But Abians had taken him to task, saying nothing could be farther from the truth because Imo, Abia and Ebonyi (carved out of the then Imo State), collectively shared the subsisting liabilities incurred by the old Imo State and there was no record to show that Abia alone inherited the $600 million dollars debt.
Also in the letter, Kalu had shot himself on the foot by claiming he left a debt of N29 billion for Abia people, but that out of the sum, his predecessor, T.A Orji, had borrowed N20 billion in the first two months of his administration.
Yet, Kalu is still being dragged for the misfortunes of the state’s industries like the Golden Guinea Breweries, National Ambassador, Abia Hotels, Modern Ceramics Industry which were allegedly sold off to his companies and cronnies.
The long-drawn battles
On July 11, 2007, Kalu was first arrested by the EFCC on charges of corruption while serving as the governor of Abia State but was later released on bail. He was to accuse the Olusegun Obasanjo regime of persecuting him during and after his tenure in office.
Though he left office in 2007, in October 2016, the EFCC renewed its prosecution and preferred 34 count charges against Kalu and Udeogo, but they both pleaded not guilty to the charges and were granted bail.

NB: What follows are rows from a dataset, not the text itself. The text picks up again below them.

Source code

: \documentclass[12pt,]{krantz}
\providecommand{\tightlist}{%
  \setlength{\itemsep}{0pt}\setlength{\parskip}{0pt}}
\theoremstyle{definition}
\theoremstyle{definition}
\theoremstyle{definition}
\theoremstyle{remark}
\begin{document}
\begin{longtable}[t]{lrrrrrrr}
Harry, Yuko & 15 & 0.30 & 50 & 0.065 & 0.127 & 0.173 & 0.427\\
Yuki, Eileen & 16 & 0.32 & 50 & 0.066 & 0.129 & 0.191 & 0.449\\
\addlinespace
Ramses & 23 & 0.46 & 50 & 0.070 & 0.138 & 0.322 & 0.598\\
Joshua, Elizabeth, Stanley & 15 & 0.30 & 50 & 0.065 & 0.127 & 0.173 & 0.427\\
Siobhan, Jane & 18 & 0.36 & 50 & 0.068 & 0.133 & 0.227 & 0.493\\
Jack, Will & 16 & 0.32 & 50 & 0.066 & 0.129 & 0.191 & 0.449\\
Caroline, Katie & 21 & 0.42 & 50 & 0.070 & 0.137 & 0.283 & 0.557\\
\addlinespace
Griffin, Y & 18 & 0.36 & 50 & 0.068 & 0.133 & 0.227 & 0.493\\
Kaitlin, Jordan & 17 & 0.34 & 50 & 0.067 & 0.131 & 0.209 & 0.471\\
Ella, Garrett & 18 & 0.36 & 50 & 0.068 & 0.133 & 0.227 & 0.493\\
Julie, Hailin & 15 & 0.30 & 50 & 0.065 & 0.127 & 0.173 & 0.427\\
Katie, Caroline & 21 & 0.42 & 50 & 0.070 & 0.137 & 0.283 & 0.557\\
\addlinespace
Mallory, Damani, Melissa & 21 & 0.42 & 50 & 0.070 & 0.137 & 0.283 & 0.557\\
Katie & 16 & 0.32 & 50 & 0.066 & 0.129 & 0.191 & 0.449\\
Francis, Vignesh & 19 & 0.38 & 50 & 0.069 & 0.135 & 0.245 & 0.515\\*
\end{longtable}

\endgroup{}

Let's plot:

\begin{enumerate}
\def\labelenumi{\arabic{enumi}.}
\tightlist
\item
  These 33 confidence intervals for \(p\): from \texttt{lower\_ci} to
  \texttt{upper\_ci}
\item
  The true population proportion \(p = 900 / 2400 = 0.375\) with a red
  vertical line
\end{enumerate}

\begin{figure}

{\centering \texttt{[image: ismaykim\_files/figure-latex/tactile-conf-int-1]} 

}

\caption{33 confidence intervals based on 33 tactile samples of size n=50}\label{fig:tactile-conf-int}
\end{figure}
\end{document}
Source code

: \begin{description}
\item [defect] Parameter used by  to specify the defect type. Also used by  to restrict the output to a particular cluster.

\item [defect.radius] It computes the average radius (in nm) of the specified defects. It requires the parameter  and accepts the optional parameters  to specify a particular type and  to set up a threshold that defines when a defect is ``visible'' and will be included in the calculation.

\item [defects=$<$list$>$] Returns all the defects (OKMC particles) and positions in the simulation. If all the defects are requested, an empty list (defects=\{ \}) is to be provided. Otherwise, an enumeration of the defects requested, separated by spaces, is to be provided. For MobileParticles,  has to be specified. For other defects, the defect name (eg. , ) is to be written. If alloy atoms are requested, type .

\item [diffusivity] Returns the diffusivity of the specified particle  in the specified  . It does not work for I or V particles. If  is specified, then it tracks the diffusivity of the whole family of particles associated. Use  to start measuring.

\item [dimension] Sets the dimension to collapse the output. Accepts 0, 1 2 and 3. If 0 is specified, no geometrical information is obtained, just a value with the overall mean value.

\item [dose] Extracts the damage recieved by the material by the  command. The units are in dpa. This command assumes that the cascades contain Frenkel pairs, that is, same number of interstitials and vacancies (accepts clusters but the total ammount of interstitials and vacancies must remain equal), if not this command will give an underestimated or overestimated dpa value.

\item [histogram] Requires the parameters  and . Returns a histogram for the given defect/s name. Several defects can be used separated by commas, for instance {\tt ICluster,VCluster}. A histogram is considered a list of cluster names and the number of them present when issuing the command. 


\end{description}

The EFCC ultimately reactivated Kalu’s case again in 2018, filing amended graft 39 charges of up to N7.7 billion against him and in 2019, he was found guilty of all the charges and sent to jail.
After long years of legal battle, Kalu was eventually sentenced to 12 years in prison and in one of the counts against him, the EFCC alleged that he “did procure Slok Nigeria Limited, a company solely owned by you and members of your family, to retain in its account, domiciled with the then Inland Bank Plc, Apapa branch, Lagos, an aggregate sum of N7,197,871,208.7 on your behalf.”
The prosecution claimed that the N7.1 billion “formed part of the funds illegally derived from the treasury of the Abia State Government and which was converted into several bank drafts before they were paid into the said company’s account.”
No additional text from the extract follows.